DATA FOR THE TASK below:
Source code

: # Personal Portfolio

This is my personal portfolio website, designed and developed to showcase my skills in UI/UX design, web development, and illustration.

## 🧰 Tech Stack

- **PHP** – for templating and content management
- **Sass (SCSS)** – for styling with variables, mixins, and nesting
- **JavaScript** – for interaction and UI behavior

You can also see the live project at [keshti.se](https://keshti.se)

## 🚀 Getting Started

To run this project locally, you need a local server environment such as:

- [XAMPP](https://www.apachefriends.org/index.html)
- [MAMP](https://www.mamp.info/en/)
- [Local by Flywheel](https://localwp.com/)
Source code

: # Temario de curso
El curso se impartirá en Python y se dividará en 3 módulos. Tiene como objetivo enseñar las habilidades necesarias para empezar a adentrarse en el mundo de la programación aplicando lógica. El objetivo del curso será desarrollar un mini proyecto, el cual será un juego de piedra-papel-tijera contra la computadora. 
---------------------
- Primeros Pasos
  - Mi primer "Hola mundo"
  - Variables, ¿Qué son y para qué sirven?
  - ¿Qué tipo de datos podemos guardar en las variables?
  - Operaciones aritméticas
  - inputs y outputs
End of DATA FOR THE TASK.
TASK TO COMPLETE — Print all the entries exactly as written.

RESULT OF THE EXERCISE —
Source code

: # Personal Portfolio

This is my personal portfolio website, designed and developed to showcase my skills in UI/UX design, web development, and illustration.

## 🧰 Tech Stack

- **PHP** – for templating and content management
- **Sass (SCSS)** – for styling with variables, mixins, and nesting
- **JavaScript** – for interaction and UI behavior

You can also see the live project at [keshti.se](https://keshti.se)

## 🚀 Getting Started

To run this project locally, you need a local server environment such as:

- [XAMPP](https://www.apachefriends.org/index.html)
- [MAMP](https://www.mamp.info/en/)
- [Local by Flywheel](https://localwp.com/)
Source code

: # Temario de curso
El curso se impartirá en Python y se dividará en 3 módulos. Tiene como objetivo enseñar las habilidades necesarias para empezar a adentrarse en el mundo de la programación aplicando lógica. El objetivo del curso será desarrollar un mini proyecto, el cual será un juego de piedra-papel-tijera contra la computadora. 
---------------------
- Primeros Pasos
  - Mi primer "Hola mundo"
  - Variables, ¿Qué son y para qué sirven?
  - ¿Qué tipo de datos podemos guardar en las variables?
  - Operaciones aritméticas
  - inputs y outputs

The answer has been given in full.